Griffith is a member of the Employee Life Cycle Team in the SFPUC’s Human Resource Services department (HRS), where she updates and maintains both SFPUC and City and County of SF (CCSF) systems to reflect employees’ employment status. Her main responsibilities include processing various employee requests, including conviction history reviews, administrative leaves, verification of employment, starting salary negotiations, and probation status for new employees. Her favorite tasks include hosting a virtual meet and greet where she and her team welcome and introduce new employees and those transferring from other CCSF departments to the SFPUC. In addition, Griffith has enjoyed being a member of the HRS all-hands planning committee, where she has helped to organize bi-monthly staff meetings to share updates, attend workshops, and host safety tailgate training.
Griffith’s mother is of German descent and she grew up in Oakland, California. Her father is of Spanish, Indigenous, and Italian descent and he grew up in Lima, Peru. “My maternal grandmother moved my mom from Oakland to Lima to attend High School and live with a family she knew from her brother, who married a Peruvian-American nurse,” she shared. “This family cared for my mother and treated her like their daughter.”
In 1980, Griffith’s mother graduated High School from Colegio María Reina in Lima. The school endorsed Catholic values and met the equivalency of a high school diploma in the United States. During high school, Griffith’s parents dated, and then ten years later, gave birth to her in California. “My mom and grandmother loved the different aspects of Peru, including the family-oriented and Catholic-based culture, good food, and lively society,” she said.

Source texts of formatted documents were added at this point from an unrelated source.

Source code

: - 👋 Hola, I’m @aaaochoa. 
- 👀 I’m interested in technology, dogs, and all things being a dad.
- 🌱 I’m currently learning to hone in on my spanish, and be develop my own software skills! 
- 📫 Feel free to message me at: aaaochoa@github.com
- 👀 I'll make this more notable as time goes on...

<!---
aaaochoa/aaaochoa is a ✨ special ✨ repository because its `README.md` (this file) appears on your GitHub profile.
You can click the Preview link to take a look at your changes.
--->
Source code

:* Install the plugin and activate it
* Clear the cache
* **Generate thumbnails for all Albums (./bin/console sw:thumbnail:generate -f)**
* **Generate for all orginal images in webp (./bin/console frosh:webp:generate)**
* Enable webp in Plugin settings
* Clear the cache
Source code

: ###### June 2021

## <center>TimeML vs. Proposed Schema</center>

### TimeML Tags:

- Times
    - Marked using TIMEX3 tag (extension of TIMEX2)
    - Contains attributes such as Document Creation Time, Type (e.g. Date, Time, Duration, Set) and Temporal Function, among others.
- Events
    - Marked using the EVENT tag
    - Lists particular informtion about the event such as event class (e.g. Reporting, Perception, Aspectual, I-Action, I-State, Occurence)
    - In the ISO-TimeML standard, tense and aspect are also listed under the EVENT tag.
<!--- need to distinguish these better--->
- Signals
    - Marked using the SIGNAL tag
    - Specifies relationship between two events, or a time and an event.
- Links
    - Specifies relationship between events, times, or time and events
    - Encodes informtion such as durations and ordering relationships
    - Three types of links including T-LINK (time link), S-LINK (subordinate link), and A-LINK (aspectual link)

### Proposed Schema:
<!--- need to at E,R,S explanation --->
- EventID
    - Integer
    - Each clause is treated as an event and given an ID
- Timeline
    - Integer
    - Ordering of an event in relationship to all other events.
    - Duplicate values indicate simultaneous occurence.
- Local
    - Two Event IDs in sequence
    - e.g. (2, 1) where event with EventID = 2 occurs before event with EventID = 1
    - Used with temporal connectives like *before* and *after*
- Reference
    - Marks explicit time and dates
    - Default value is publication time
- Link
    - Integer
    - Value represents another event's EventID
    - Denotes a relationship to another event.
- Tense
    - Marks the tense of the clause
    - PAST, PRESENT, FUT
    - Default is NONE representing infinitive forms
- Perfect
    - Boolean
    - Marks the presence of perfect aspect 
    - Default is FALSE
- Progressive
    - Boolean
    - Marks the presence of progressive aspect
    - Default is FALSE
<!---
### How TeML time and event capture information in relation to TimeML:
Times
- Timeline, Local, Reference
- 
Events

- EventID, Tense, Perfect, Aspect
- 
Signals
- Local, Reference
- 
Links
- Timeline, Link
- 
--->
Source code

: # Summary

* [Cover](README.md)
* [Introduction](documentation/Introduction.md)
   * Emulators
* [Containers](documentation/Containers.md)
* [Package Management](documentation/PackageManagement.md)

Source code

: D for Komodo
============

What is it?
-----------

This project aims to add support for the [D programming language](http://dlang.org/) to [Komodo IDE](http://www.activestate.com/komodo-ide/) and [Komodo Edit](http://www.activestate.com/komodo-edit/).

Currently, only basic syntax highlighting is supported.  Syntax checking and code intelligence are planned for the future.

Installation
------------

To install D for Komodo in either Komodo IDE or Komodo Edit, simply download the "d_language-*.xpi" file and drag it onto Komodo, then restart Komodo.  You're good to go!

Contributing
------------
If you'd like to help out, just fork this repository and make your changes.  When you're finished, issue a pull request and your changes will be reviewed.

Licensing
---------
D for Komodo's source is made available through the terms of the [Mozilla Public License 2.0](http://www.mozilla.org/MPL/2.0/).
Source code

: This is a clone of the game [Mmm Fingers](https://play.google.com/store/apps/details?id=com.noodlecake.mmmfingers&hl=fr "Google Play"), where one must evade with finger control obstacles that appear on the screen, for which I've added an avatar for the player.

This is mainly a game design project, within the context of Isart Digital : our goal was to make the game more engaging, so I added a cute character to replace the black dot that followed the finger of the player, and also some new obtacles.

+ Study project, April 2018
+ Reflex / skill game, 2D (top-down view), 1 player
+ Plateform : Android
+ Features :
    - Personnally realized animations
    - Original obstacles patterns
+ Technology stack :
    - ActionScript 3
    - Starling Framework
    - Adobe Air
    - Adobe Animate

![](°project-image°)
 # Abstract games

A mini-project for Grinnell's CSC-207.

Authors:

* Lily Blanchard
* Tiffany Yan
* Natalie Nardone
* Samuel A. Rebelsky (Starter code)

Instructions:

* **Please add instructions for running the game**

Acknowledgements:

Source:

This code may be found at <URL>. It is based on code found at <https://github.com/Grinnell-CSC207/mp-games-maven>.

Griffith shared that her cultural background has contributed towards her work in human resource services. “For example, in Peru, people are generally hospitable, warm, kind, and welcoming. When I collaborate with colleagues in HRS, I strive to show respect and kindness towards people and work with others to solve problems and complete projects,” she explained. “Whether giving credit to a colleague for their work or delivering sincere appreciation when I receive assistance, I aim to maintain mutually beneficial relationships with colleagues.”
In reflection of Hispanic Heritage Month, Griffith shared it is a time to celebrate the diversity and contributions of Hispanic and Latinx Americans. “It is important to recognize the variety of cultures, regions, and racial backgrounds amongst Latinx and Hispanics,” she said. “Generally, Hispanics are connected through the Spanish language. People who identify as Latinx can be Hispanic, people from Latin America (not including Spain), those from Portugal or Portuguese-speaking Brazil. There are over 20 countries in Central and South America, and I think the diversity amongst Hispanic and Latinx people is a beautiful part of life.”